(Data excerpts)
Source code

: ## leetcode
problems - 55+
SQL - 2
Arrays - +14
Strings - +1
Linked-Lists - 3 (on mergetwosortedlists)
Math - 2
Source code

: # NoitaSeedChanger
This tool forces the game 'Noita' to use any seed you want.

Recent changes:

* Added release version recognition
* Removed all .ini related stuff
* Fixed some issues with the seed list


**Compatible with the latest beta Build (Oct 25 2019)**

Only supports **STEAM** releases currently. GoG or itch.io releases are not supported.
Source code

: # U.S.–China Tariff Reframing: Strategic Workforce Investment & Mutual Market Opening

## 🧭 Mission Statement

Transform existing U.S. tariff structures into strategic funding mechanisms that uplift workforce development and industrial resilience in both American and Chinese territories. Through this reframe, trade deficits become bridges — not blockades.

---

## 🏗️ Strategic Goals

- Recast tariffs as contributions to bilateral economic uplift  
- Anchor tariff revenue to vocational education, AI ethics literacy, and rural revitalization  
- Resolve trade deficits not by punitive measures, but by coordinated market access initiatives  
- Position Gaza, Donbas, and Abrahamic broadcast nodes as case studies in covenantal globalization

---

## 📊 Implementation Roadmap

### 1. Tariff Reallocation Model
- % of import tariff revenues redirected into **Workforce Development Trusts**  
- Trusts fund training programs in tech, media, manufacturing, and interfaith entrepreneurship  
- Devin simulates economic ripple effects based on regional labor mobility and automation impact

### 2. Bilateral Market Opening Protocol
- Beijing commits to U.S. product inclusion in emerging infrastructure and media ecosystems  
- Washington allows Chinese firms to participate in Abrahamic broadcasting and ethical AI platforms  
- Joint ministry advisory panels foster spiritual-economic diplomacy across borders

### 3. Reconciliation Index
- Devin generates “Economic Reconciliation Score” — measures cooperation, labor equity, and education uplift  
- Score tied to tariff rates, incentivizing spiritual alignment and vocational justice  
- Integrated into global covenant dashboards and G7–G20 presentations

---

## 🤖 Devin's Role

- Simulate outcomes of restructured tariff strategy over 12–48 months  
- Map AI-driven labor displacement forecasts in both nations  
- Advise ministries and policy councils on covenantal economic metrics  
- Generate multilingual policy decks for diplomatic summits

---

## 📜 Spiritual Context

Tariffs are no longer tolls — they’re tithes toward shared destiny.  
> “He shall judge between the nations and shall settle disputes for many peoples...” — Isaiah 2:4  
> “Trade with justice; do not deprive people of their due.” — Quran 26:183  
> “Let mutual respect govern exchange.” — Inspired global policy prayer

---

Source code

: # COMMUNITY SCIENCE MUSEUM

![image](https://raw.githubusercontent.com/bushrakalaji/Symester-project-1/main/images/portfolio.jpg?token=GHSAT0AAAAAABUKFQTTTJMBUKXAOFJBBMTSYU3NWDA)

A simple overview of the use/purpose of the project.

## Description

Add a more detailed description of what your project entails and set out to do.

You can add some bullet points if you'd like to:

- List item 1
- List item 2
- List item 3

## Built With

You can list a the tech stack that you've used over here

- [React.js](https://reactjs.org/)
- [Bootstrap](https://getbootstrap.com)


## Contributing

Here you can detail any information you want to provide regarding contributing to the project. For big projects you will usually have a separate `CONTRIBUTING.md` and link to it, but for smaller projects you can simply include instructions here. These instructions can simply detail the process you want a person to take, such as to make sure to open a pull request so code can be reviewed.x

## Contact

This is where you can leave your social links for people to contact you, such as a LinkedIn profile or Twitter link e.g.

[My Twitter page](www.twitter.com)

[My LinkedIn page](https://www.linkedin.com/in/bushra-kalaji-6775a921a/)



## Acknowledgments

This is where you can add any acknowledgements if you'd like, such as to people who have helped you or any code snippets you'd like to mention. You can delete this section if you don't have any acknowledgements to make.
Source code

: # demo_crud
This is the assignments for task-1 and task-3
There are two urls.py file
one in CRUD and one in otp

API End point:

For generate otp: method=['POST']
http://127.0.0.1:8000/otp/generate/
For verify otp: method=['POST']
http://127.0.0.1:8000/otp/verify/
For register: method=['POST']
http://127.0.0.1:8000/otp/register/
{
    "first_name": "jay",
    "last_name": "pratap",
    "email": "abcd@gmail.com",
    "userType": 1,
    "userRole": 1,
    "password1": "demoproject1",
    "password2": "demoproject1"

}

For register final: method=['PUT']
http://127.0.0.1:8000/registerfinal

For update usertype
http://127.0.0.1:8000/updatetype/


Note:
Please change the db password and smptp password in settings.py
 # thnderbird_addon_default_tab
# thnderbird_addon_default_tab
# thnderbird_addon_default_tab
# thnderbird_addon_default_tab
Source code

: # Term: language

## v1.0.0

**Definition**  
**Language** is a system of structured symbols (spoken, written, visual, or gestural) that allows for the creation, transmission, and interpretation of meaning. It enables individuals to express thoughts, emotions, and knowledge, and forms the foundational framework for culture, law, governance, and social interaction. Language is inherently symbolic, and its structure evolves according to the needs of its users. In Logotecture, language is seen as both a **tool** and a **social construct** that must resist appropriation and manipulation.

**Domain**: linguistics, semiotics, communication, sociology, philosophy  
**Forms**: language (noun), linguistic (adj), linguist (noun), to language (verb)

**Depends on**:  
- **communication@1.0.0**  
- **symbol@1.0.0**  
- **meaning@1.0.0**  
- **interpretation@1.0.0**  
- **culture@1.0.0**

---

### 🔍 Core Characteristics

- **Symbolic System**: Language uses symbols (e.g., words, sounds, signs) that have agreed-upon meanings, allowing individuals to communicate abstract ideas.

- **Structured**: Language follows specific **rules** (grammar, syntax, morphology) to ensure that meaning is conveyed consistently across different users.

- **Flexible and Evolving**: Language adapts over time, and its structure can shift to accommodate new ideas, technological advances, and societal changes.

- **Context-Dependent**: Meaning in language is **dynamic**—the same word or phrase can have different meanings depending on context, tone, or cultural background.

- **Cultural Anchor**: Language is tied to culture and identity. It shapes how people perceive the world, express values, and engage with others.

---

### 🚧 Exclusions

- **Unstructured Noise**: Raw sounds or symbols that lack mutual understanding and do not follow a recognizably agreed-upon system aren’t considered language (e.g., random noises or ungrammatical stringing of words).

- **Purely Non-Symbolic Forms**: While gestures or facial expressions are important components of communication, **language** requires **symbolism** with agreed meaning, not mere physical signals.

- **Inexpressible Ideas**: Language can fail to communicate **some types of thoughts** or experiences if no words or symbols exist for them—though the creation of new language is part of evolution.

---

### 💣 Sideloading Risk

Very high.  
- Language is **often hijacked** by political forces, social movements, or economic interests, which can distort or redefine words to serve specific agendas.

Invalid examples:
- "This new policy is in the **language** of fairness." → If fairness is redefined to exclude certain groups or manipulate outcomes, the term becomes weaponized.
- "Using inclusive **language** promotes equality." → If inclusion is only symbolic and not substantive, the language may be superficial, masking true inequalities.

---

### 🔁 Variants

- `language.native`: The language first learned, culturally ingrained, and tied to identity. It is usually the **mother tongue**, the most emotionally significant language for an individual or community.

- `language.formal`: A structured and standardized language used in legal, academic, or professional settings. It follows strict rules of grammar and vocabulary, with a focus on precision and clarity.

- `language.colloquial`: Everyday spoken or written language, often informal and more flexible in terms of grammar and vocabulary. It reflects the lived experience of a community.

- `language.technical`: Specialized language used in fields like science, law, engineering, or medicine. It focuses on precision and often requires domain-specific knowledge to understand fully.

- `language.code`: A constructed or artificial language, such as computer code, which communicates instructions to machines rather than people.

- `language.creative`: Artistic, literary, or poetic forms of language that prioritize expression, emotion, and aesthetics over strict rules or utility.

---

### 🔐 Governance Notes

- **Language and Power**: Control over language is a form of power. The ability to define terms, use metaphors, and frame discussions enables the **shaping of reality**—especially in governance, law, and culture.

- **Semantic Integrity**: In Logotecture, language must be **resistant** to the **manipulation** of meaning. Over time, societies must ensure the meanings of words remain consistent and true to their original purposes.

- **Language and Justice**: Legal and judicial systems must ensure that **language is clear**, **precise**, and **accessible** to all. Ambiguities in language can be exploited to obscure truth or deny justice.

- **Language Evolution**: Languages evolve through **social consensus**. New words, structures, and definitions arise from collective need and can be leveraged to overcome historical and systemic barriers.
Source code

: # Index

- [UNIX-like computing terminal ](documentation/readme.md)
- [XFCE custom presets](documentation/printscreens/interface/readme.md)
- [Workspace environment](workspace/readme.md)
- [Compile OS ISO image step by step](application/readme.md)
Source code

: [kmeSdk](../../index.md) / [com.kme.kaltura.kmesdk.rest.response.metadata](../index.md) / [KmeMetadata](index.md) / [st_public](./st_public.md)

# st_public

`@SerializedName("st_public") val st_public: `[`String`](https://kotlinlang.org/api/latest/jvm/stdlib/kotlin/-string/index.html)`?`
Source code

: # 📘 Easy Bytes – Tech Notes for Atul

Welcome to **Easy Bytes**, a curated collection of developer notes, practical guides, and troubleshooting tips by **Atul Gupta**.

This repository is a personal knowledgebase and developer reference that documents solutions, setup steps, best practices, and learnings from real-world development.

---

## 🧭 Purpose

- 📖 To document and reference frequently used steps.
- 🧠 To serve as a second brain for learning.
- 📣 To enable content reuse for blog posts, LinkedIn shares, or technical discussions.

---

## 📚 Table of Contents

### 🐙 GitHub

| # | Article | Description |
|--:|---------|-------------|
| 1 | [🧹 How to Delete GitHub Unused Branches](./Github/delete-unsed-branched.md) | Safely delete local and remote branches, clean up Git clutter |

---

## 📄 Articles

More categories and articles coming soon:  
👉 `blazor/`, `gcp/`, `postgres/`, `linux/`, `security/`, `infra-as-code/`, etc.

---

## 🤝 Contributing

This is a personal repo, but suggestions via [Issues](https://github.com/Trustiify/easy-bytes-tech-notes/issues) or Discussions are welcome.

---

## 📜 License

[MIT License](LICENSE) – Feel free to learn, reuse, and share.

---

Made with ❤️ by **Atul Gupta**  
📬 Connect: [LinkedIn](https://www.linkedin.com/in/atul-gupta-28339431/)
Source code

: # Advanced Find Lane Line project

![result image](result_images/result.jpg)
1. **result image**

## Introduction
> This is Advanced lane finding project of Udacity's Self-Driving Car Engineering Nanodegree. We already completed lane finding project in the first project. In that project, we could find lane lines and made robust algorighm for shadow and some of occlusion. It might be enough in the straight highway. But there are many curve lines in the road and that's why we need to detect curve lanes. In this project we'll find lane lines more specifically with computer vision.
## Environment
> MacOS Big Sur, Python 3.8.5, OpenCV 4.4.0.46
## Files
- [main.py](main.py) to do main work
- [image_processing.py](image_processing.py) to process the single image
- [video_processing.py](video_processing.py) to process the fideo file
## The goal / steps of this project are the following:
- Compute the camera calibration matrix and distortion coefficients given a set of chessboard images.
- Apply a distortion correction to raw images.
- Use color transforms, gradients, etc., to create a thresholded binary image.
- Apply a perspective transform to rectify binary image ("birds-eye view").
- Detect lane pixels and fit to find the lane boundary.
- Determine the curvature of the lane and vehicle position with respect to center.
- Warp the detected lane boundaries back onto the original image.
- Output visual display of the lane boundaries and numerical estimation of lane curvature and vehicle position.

=== TASK BRIEF ===
Look through the entries above and say how many lines hold the word "verify", giving the number alone.

=== ANSWER SPACE ===
2